Tuesday, July 24, 2012

Weighing Advice

So I'll readily admit that I have taken a lot of the advice of some of the hand tool woodworkers of our time to heart. Chris Schwarz has been a big influence, Adam Cherubini too, Jim Tolpin as well. I think there is a great deal to be learned from these guys and others as well. Whether you lean more to the hand or power side of the craft there is much to be learned from other woodworkers. There are also a lot of people that are ready to tell you what you "have" to have or "have" to do. These people don't work in your shop, have your space, have your tolerance for noise or dust, your shop budget or any of a number of other things. So pretty much you "have" to take their advice and weigh it critically against your own circumstances and challenges as a woodworker.

This can be harder than it sounds but it can save a lot of trouble and such in the long run.

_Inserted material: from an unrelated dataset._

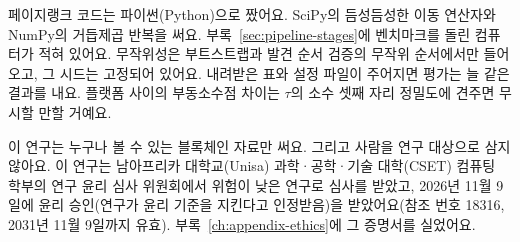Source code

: 페이지랭크 코드는 파이썬(Python)으로 짰어요. SciPy의 듬성듬성한 이동 연산자와 NumPy의 거듭제곱 반복을 써요. 부록~\ref{sec:pipeline-stages}에 벤치마크를 돌린 컴퓨터가 적혀 있어요. 무작위성은 부트스트랩과 발견 순서 검증의 무작위 순서에서만 들어오고, 그 시드는 고정되어 있어요. 내려받은 표와 설정 파일이 주어지면 평가는 늘 같은 결과를 내요. 플랫폼 사이의 부동소수점 차이는 $\tau$의 소수 셋째 자리 정밀도에 견주면 무시할 만할 거예요.


이 연구는 누구나 볼 수 있는 블록체인 자료만 써요. 그리고 사람을 연구 대상으로 삼지 않아요. 이 연구는 남아프리카 대학교(Unisa) 과학·공학·기술 대학(CSET) 컴퓨팅 학부의 연구 윤리 심사 위원회에서 위험이 낮은 연구로 심사를 받았고, 2026년 11월 9일에 윤리 승인(연구가 윤리 기준을 지킨다고 인정받음)을 받았어요(참조 번호 18316, 2031년 11월 9일까지 유효). 부록~\ref{ch:appendix-ethics}에 그 증명서를 실었어요.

It also takes a real critical eye and a ruthless attitude and honesty.

As I've made my journey along an increasingly hand tool and portable path I came to a conclusion that I no longer wanted to have any stationary shop equipment in my shop. The area requirements were just too great with all the feed space and the needed addition of a dust collector just added to the space and noise issues.

That has become a core part of my new shop philosophy for myself. Just recently I sold my 14" band saw. The reason I sold it was because I couldn't dust collect it. I had gotten to the point where I was so used to having near zero airborne wood dust in the shop that I was dreading using the saw. So I either had to figure out effective dust collection or sell it. I ran through the numbers on noise, space, cost, etc, on dust collection and it didn't make sense. Out it went.

Believe me this was a difficult and long thought decision. Many people see the band saw as part of the hybrid/hand tool workshop, but it wasn't for me. So now for re-sawing I use a handsaw and may try a bow/frame saw. For scroll work I use either my Festool jigsaw with dust collection, a 12" bow saw or a coping saw. These are alternatives that I'm willing to work with to have the extra space and the lower noise. This may not be for you.

Your woodworking friends may think you're a bit crazy but they don't have to work in your shop. My point here is to not just accept what is perceived to be standard or what is promoted and to think critically about your shop and the alternatives that can make it work better based on your factors.

Anyone have a story to share on some alternatives they've employed that made their woodworking experience better?